JVA startet Spendenaktion für Gefangene

Spendenaktion : JVA startet Spendenaktion für Gefangene

Zu den Spendenaufrufen, die anlässlich des bevorstehenden Weihnachtsfestes initiiert oder in guter Tradition wiederholt werden, gehört auch die ökumenische Spendenaktion der Seelsorger, die in der Justizvollzugsanstalt (JVA) in Heinsberg tätig sind. „Ich habe keinen Menschen“, bildet dabei dieses Mal den Leitgedanken.

Dieses Wort aus dem Johannesevangelium (5,7) komme ihm immer wieder in den Sinn, erklärte der katholische Pfarrer Rüdiger Hagens zusammen mit Pastoralreferent Rainer Ostwald, dem evangelischen Pfarrer Gernot Müller und Uschi Schlangen von der Gefangenenhilfe bei der Vorstellung der Aktion in der JVA. An dieser Stelle des Evangeliums gehe es um einen bereits seit 38 Jahren Gelähmten.
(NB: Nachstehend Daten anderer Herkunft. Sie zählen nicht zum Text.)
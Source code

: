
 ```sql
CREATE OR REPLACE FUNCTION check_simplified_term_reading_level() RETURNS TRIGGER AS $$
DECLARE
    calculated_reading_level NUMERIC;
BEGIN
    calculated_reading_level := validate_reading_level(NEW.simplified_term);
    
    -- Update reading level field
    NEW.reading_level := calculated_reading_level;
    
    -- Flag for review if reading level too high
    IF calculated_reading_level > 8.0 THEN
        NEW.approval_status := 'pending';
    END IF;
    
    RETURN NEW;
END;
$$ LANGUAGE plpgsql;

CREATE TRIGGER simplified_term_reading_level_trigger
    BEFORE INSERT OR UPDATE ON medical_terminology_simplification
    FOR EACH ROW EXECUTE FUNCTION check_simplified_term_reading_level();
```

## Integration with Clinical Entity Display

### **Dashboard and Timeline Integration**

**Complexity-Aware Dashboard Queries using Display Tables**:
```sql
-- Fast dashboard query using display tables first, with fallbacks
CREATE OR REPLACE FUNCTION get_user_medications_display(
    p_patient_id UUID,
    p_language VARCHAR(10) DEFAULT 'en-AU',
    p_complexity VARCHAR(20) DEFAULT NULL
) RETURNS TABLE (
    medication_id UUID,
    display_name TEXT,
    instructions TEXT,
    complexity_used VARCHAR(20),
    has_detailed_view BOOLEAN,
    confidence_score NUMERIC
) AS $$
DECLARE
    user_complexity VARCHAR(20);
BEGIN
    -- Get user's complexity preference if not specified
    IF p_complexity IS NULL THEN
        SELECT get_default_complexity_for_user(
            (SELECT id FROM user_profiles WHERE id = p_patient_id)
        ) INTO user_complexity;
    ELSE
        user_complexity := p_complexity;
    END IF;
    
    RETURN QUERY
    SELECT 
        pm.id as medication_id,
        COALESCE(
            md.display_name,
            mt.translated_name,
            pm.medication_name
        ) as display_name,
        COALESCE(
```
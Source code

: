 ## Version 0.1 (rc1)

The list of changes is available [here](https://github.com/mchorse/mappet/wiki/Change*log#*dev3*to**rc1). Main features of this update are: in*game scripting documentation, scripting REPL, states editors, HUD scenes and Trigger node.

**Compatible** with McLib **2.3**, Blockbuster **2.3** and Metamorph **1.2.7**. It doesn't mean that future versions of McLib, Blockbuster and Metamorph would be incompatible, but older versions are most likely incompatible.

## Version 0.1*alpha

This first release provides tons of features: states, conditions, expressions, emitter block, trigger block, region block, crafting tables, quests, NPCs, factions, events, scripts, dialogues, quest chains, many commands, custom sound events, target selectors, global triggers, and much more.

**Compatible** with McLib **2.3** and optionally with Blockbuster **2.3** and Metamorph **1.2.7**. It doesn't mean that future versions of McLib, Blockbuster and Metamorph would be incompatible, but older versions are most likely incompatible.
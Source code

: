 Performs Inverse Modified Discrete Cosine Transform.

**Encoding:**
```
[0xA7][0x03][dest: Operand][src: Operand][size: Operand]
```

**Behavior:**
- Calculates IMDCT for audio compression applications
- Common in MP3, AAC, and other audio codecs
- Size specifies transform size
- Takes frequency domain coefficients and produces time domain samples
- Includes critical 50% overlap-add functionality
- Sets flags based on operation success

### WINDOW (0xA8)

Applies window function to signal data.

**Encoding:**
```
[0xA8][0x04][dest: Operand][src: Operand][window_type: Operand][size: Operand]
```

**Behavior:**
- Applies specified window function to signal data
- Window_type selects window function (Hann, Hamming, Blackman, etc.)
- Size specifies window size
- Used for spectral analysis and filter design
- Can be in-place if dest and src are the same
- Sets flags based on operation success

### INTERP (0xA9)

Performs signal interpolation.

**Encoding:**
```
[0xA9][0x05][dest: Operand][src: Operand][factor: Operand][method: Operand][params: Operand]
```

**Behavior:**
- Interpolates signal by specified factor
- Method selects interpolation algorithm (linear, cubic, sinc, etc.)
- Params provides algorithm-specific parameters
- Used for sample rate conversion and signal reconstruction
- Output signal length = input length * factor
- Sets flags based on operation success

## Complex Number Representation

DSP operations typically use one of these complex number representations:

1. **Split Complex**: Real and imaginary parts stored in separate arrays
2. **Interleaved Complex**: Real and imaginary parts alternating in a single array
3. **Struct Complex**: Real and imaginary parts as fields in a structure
Er liege mit anderen am Teich Bethesda in Jerusalem und mühe sich, ins Wasser zu gelangen, wenn dieses aufwalle und so Heilung verspreche. „Aber da ist keiner, er hat keinen Menschen, der ihn ins Wasser trägt“, erklärte Hagens. „So kommt er immer zu spät, hat die Hoffnung auf Gesundung schon aufgegeben. Bis Jesus ihn heilt.“

Der Leitgedanke „Ich habe keinen Menschen“ gelte auch für so manchen Gefangenen, berichtete er weiter, etwa den, dessen Familie in Marokko oder Algerien lebe und der hier gar keine Angehörigen habe oder für den, der gar nicht in einer Familie aufwachsen konnte, sondern eine regelrechte Heim-„Karriere“ hinter sich habe. Schließlich gebe es auch den, der keinen Kontakt mehr zu seiner Familie habe, „den man offiziell schon abgeschrieben hat – zu oft im Knast, zu viele Drogen, nichts mehr zu machen…“

Gerade für solche Menschen sei jedoch derjenige Mensch geworden, dessen Geburt wir an Weihnachten feiern würden, betonte Hagens. „Gerade für solche Menschen fühlen wir uns als Gefängnisseelsorger verantwortlich – damit da wenigstens ein Mensch ist, der zuhört, begleitet, nicht verurteilt.“ Und gerade für solche Menschen solle es an Weihnachten eine Tüte mit Spenden geben, damit ihnen deutlich werde: „Da gibt es doch Menschen, die an Dich denken.“ Hinzu komme, dass aus Sicherheitsgründen schon seit vielen Jahren gar keine persönlich adressierten und bestückten Weihnachtspakete mehr an Gefangene geschickt werden dürften. „Nur seitens der Seelsorge ist eine Zuwendung an jeden Gefangenen möglich“, so Hagens. Derzeit sitzen in der JVA rund 420 Gefangene ein. „Gerade hier im Knast ist das wirklich eine gute Aktion“, ergänzte Maki (23), der als einer der Gefangenen ebenfalls an dem Gespräch teilnahm.

Daher bitten die Seelsorger und Sachspenden wie Kaffee, Tabak, Dauerwurst, Konserven oder Süßigkeiten, die am besten lose abgegeben werden sollten, damit sie in die Tüten verteilt werden können. Nicht erlaubt sind Produkte, die Alkohol enthalten, was auch auf Drogerieartikel wie Aftershaves und Sprays zutreffen kann. „auch auf leicht verderbliche Waren wie etwa frisches Obst sollte verzichtet werden“, bittet der Pfarrer. Gerne nehmen die Seelsorger in ihrer Kooperation mit der Gefangenenhilfe auch Geldspenden für ihre Weihnachtsaktion an, Konto DE08 3125 1220 0002 0010 55 bei der Kreissparkasse Heinsberg, Kennwort: Weihnachtsaktion/kath. Seelsorge. Sachspenden können bis 17. Dezember in den katholischen Pfarrbüros abgegeben werden.